A representative of Preferred Living, a central Ohio residential property developer, presented Marble Cliff Village Council with the company's desire to build a high-end residential development on the former Custom Coach property on Dublin Road.

Nick King, a vice president with Preferred Living, said the company's concept is to build a pair of four-story buildings with a total of between 200 and 250 units.

"We tend to do high-density projects, anywhere from 35 to 45 units an acre," King said.

The Custom Coach site is about six acres, he said.

The development would be similar to the company's 218-unit Kenyon Square rental community located near Polaris Parkway, he said.

That development's units rent from about $800 up to $1,300 each month, but the Marble Cliff development would likely have higher rates, King said.

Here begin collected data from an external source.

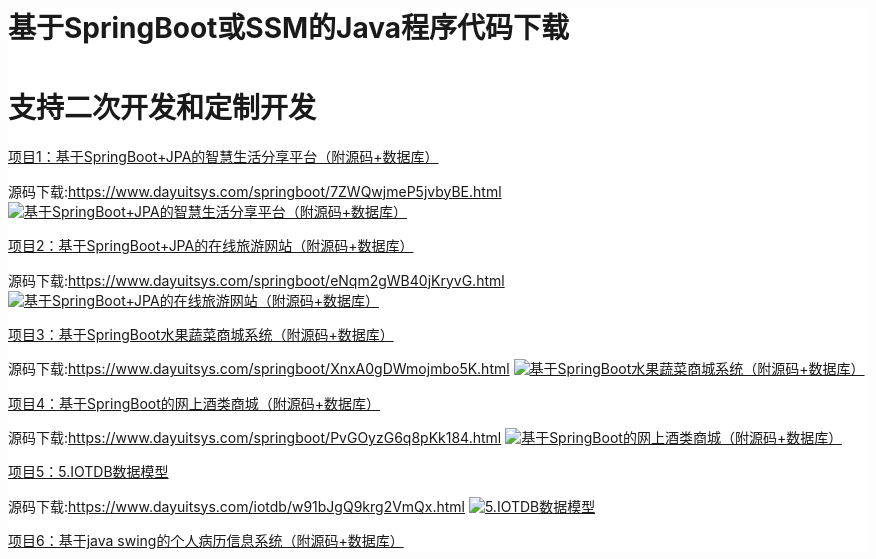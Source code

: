 #  基于SpringBoot或SSM的Java程序代码下载
#  支持二次开发和定制开发


[项目1：基于SpringBoot+JPA的智慧生活分享平台（附源码+数据库）](https://www.dayuitsys.com/springboot/7ZWQwjmeP5jvbyBE.html "基于SpringBoot+JPA的智慧生活分享平台（附源码+数据库）")

源码下载:<a href="https://www.dayuitsys.com/springboot/7ZWQwjmeP5jvbyBE.html" target="_blank">https://www.dayuitsys.com/springboot/7ZWQwjmeP5jvbyBE.html</a>
<a href="https://www.dayuitsys.com/springboot/7ZWQwjmeP5jvbyBE.html"  target="_blank">
    <img src="https://www.dayuitsys.com/resource/upload/2024/07/22/1721623277101_20240722124321A136.jpg/zoom/500/300" alt="基于SpringBoot+JPA的智慧生活分享平台（附源码+数据库）" style="max-width:500px">
</a>

[项目2：基于SpringBoot+JPA的在线旅游网站（附源码+数据库）](https://www.dayuitsys.com/springboot/eNqm2gWB40jKryvG.html "基于SpringBoot+JPA的在线旅游网站（附源码+数据库）")

源码下载:<a href="https://www.dayuitsys.com/springboot/eNqm2gWB40jKryvG.html" target="_blank">https://www.dayuitsys.com/springboot/eNqm2gWB40jKryvG.html</a>
<a href="https://www.dayuitsys.com/springboot/eNqm2gWB40jKryvG.html"  target="_blank">
    <img src="https://www.dayuitsys.com/resource/upload/2024/07/22/景区信息管理_20240722121718A135.png/zoom/500/300" alt="基于SpringBoot+JPA的在线旅游网站（附源码+数据库）" style="max-width:500px">
</a>

[项目3：基于SpringBoot水果蔬菜商城系统（附源码+数据库）](https://www.dayuitsys.com/springboot/XnxA0gDWmojmbo5K.html "基于SpringBoot水果蔬菜商城系统（附源码+数据库）")

源码下载:<a href="https://www.dayuitsys.com/springboot/XnxA0gDWmojmbo5K.html" target="_blank">https://www.dayuitsys.com/springboot/XnxA0gDWmojmbo5K.html</a>
<a href="https://www.dayuitsys.com/springboot/XnxA0gDWmojmbo5K.html"  target="_blank">
    <img src="https://www.dayuitsys.com/resource/upload/2024/07/22/12_20240722114816A128.png/zoom/500/300" alt="基于SpringBoot水果蔬菜商城系统（附源码+数据库）" style="max-width:500px">
</a>

[项目4：基于SpringBoot的网上酒类商城（附源码+数据库）](https://www.dayuitsys.com/springboot/PvGOyzG6q8pKk184.html "基于SpringBoot的网上酒类商城（附源码+数据库）")

源码下载:<a href="https://www.dayuitsys.com/springboot/PvGOyzG6q8pKk184.html" target="_blank">https://www.dayuitsys.com/springboot/PvGOyzG6q8pKk184.html</a>
<a href="https://www.dayuitsys.com/springboot/PvGOyzG6q8pKk184.html"  target="_blank">
    <img src="https://www.dayuitsys.com/resource/upload/2024/07/22/1721618329544_20240722113030A115.jpg/zoom/500/300" alt="基于SpringBoot的网上酒类商城（附源码+数据库）" style="max-width:500px">
</a>

[项目5：5.IOTDB数据模型](https://www.dayuitsys.com/iotdb/w91bJgQ9krg2VmQx.html "5.IOTDB数据模型")

源码下载:<a href="https://www.dayuitsys.com/iotdb/w91bJgQ9krg2VmQx.html" target="_blank">https://www.dayuitsys.com/iotdb/w91bJgQ9krg2VmQx.html</a>
<a href="https://www.dayuitsys.com/iotdb/w91bJgQ9krg2VmQx.html"  target="_blank">
    <img src="https://www.dayuitsys.com/resource/upload/2024/07/21/d175e5e984208dfdb13193d8a73811ae_20240721120144A039.jpeg/zoom/500/300" alt="5.IOTDB数据模型" style="max-width:500px">
</a>

[项目6：基于java swing的个人病历信息系统（附源码+数据库）](https://www.dayuitsys.com/swing/RbN1Az5n4QjlMXxq.html "基于java swing的个人病历信息系统（附源码+数据库）")
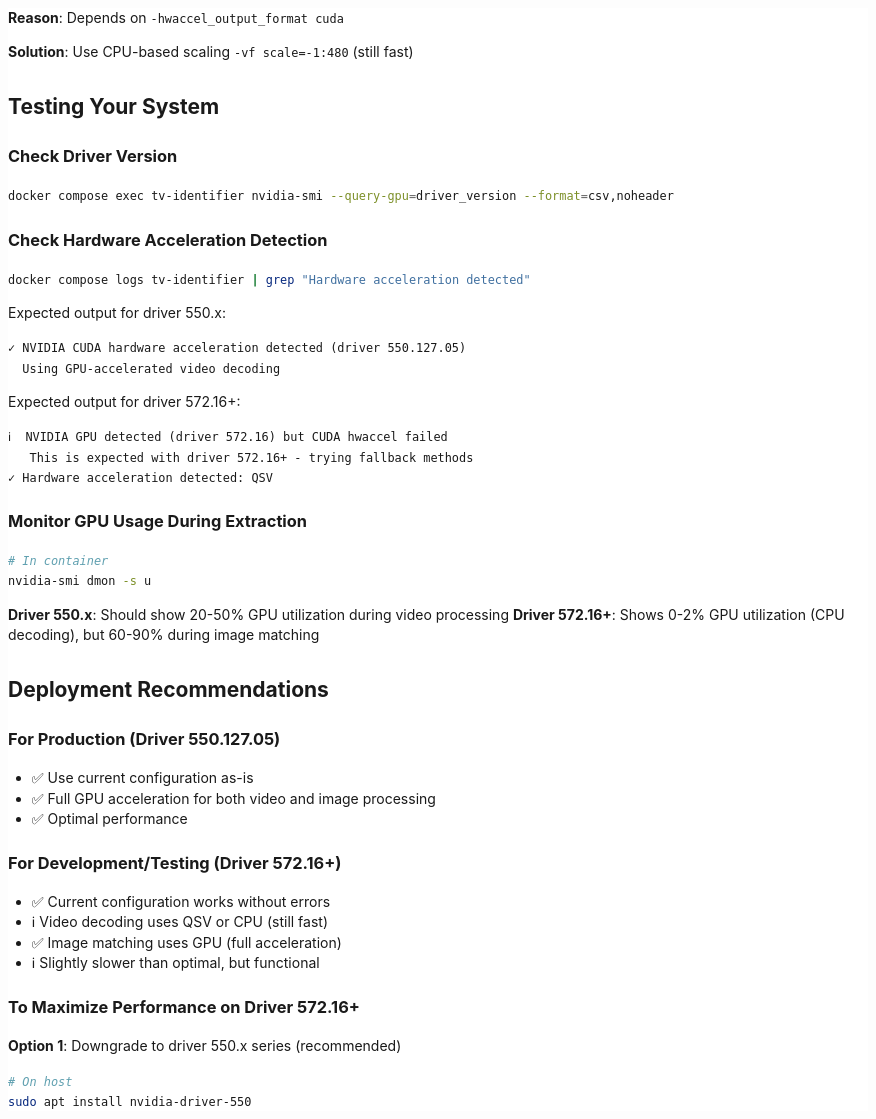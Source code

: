 **Reason**: Depends on `-hwaccel_output_format cuda`

**Solution**: Use CPU-based scaling `-vf scale=-1:480` (still fast)

## Testing Your System

### Check Driver Version
```bash
docker compose exec tv-identifier nvidia-smi --query-gpu=driver_version --format=csv,noheader
```

### Check Hardware Acceleration Detection
```bash
docker compose logs tv-identifier | grep "Hardware acceleration detected"
```

Expected output for driver 550.x:
```
✓ NVIDIA CUDA hardware acceleration detected (driver 550.127.05)
  Using GPU-accelerated video decoding
```

Expected output for driver 572.16+:
```
ℹ️  NVIDIA GPU detected (driver 572.16) but CUDA hwaccel failed
   This is expected with driver 572.16+ - trying fallback methods
✓ Hardware acceleration detected: QSV
```

### Monitor GPU Usage During Extraction
```bash
# In container
nvidia-smi dmon -s u
```

**Driver 550.x**: Should show 20-50% GPU utilization during video processing
**Driver 572.16+**: Shows 0-2% GPU utilization (CPU decoding), but 60-90% during image matching

## Deployment Recommendations

### For Production (Driver 550.127.05)
- ✅ Use current configuration as-is
- ✅ Full GPU acceleration for both video and image processing
- ✅ Optimal performance

### For Development/Testing (Driver 572.16+)
- ✅ Current configuration works without errors
- ℹ️ Video decoding uses QSV or CPU (still fast)
- ✅ Image matching uses GPU (full acceleration)
- ℹ️ Slightly slower than optimal, but functional

### To Maximize Performance on Driver 572.16+
**Option 1**: Downgrade to driver 550.x series (recommended)
```bash
# On host
sudo apt install nvidia-driver-550
```
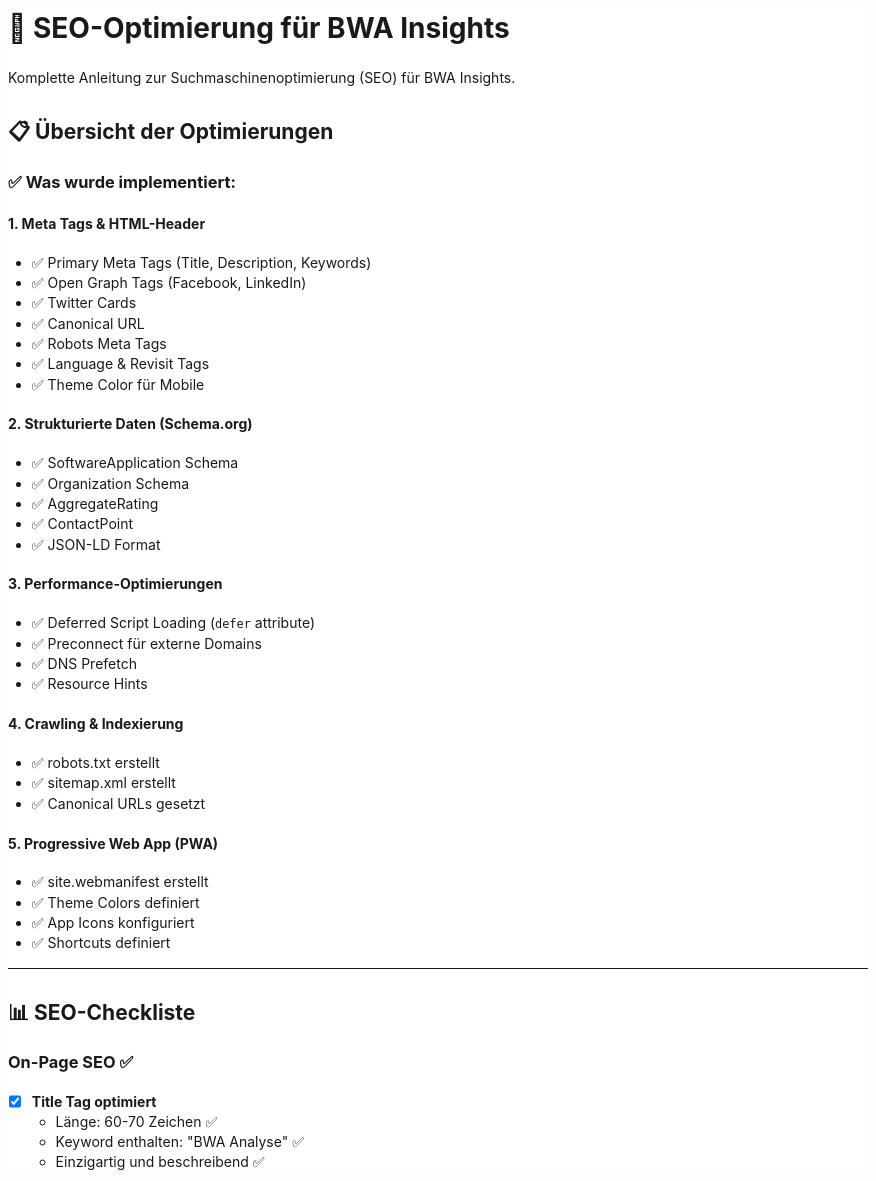 # 🚀 SEO-Optimierung für BWA Insights

Komplette Anleitung zur Suchmaschinenoptimierung (SEO) für BWA Insights.

## 📋 Übersicht der Optimierungen

### ✅ Was wurde implementiert:

#### 1. **Meta Tags & HTML-Header**
- ✅ Primary Meta Tags (Title, Description, Keywords)
- ✅ Open Graph Tags (Facebook, LinkedIn)
- ✅ Twitter Cards
- ✅ Canonical URL
- ✅ Robots Meta Tags
- ✅ Language & Revisit Tags
- ✅ Theme Color für Mobile

#### 2. **Strukturierte Daten (Schema.org)**
- ✅ SoftwareApplication Schema
- ✅ Organization Schema
- ✅ AggregateRating
- ✅ ContactPoint
- ✅ JSON-LD Format

#### 3. **Performance-Optimierungen**
- ✅ Deferred Script Loading (`defer` attribute)
- ✅ Preconnect für externe Domains
- ✅ DNS Prefetch
- ✅ Resource Hints

#### 4. **Crawling & Indexierung**
- ✅ robots.txt erstellt
- ✅ sitemap.xml erstellt
- ✅ Canonical URLs gesetzt

#### 5. **Progressive Web App (PWA)**
- ✅ site.webmanifest erstellt
- ✅ Theme Colors definiert
- ✅ App Icons konfiguriert
- ✅ Shortcuts definiert

---

## 📊 SEO-Checkliste

### **On-Page SEO** ✅

- [x] **Title Tag optimiert**
  - Länge: 60-70 Zeichen ✅
  - Keyword enthalten: "BWA Analyse" ✅
  - Einzigartig und beschreibend ✅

Kenyon Square features such amenities as a heated pool with waterfall, 24-hour health club, movie theater, Starbucks Café, a 24-hour business center and ATM and a recessed lounge with fireplace.

"Our motto is to build better communities, not just bigger," King said.

The Custom Coach property is well-suited for a residential development because "it is a great area and offers a location (where) people want to live," he said.

The property would have to be rezoned to allow a residential development, Mayor Kent Studebaker said.

In 2009, the village rezoned the property to planned development district to accommodate a proposal by Exxcel Project Management to move its operations to the site. That project did not pan out.

The four-story buildings would likely exceed the village's restrictions on building height. Lot coverage would also be an issue that would come into play, Studebaker said.

The key question is whether a residential use for the property "is of interest for council," he said.

"This council has sat around the table long enough to know we don't exactly have folks knocking down our door" to redevelop the property, Studebaker said.

After the Exxcel proposal fell through, council was presented with the idea of opening a sand volleyball facility on the site, but that never came to fruition, either.

Council members expressed general interest in the residential concept, although some expressed concern about eliminating the site from possible future commercial development.

With the hope that the economy is beginning to turn around, it's worth considering whether the village would be "committing too soon to residential" if it approved Preferred Living's proposal, council member Linda Seifkas said.

The village owns a one-acre section located toward the rear of the Custom Coach site.

Council member Matt Cincione raise the idea of the village transferring the acre it owns to Preferred Living in exchange for keeping an acre at the front of the property available for commercial development.

King said his company might be open to such an arrangement.

He said he will bring back at least a couple possible site plans and more information for council to review at its April meeting.